→ Directions for this task: Among the lines below, a stretch begins at the one with "minute. But first, an" and ends at the one with "### Hand-written". Repeat that stretch exactly, ends included.

[Plain-text document sources]

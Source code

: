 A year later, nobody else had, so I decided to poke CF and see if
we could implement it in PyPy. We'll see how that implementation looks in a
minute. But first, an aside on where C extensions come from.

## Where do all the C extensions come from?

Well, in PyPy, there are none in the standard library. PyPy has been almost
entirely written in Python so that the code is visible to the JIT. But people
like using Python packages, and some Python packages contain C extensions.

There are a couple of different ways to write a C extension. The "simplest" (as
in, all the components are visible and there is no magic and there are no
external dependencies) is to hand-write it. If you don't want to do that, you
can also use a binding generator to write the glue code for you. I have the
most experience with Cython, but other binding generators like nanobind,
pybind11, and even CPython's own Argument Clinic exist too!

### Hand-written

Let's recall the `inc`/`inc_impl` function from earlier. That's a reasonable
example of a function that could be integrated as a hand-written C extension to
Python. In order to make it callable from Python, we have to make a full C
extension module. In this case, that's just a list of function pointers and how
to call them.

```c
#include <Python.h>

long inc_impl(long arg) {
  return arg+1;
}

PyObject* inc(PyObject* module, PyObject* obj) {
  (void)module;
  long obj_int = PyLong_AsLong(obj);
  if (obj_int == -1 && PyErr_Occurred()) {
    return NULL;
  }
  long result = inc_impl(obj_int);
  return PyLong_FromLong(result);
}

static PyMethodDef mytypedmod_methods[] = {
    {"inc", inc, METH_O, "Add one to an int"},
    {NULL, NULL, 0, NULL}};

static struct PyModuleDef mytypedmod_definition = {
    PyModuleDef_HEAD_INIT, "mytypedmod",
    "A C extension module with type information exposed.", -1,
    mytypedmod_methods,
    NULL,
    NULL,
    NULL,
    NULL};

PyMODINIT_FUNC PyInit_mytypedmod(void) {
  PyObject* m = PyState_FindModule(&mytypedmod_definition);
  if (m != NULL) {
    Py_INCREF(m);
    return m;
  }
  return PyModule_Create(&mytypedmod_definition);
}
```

→ Result:
minute. But first, an aside on where C extensions come from.

## Where do all the C extensions come from?

Well, in PyPy, there are none in the standard library. PyPy has been almost
entirely written in Python so that the code is visible to the JIT. But people
like using Python packages, and some Python packages contain C extensions.

There are a couple of different ways to write a C extension. The "simplest" (as
in, all the components are visible and there is no magic and there are no
external dependencies) is to hand-write it. If you don't want to do that, you
can also use a binding generator to write the glue code for you. I have the
most experience with Cython, but other binding generators like nanobind,
pybind11, and even CPython's own Argument Clinic exist too!

### Hand-written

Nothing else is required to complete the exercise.